WORK TO COMPLETE
Pull every line containing the word "https" out of the material below.

INPUT RECORDS
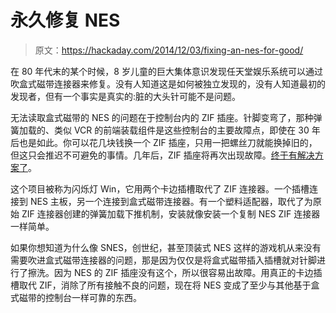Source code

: # 永久修复 NES

> 原文：<https://hackaday.com/2014/12/03/fixing-an-nes-for-good/>

在 80 年代末的某个时候，8 岁儿童的巨大集体意识发现任天堂娱乐系统可以通过吹盒式磁带连接器来修复。没有人知道这是如何被独立发现的，没有人知道最初的发现者，但有一个事实是真实的:脏的大头针可能不是问题。

无法读取盒式磁带的 NES 的问题在于控制台内的 ZIF 插座。针脚变弯了，那种弹簧加载的、类似 VCR 的前端装载组件是这些控制台的主要故障点，即使在 30 年后也是如此。你可以花几块钱换一个 ZIF 插座，只用一把螺丝刀就能换掉旧的，但这只会推迟不可避免的事情。几年后，ZIF 插座将再次出现故障。[终于有解决方案了](https://www.kickstarter.com/projects/113891498/blinking-light-win-resurrecting-your-nes)。

这个项目被称为闪烁灯 Win，它用两个卡边插槽取代了 ZIF 连接器。一个插槽连接到 NES 主板，另一个连接到盒式磁带连接器。有一个塑料适配器，取代了为原始 ZIF 连接器创建的弹簧加载下推机制，安装就像安装一个复制 NES ZIF 连接器一样简单。

如果你想知道为什么像 SNES，创世纪，甚至顶装式 NES 这样的游戏机从来没有需要吹进盒式磁带连接器的问题，那是因为仅仅是将盒式磁带插入插槽就对针脚进行了擦洗。因为 NES 的 ZIF 插座没有这个，所以很容易出故障。用真正的卡边插槽取代 ZIF，消除了所有接触不良的问题，现在将 NES 变成了至少与其他基于盒式磁带的控制台一样可靠的东西。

EXPECTED OUTPUT
> 原文：<https://hackaday.com/2014/12/03/fixing-an-nes-for-good/>
无法读取盒式磁带的 NES 的问题在于控制台内的 ZIF 插座。针脚变弯了，那种弹簧加载的、类似 VCR 的前端装载组件是这些控制台的主要故障点，即使在 30 年后也是如此。你可以花几块钱换一个 ZIF 插座，只用一把螺丝刀就能换掉旧的，但这只会推迟不可避免的事情。几年后，ZIF 插座将再次出现故障。[终于有解决方案了](https://www.kickstarter.com/projects/113891498/blinking-light-win-resurrecting-your-nes)。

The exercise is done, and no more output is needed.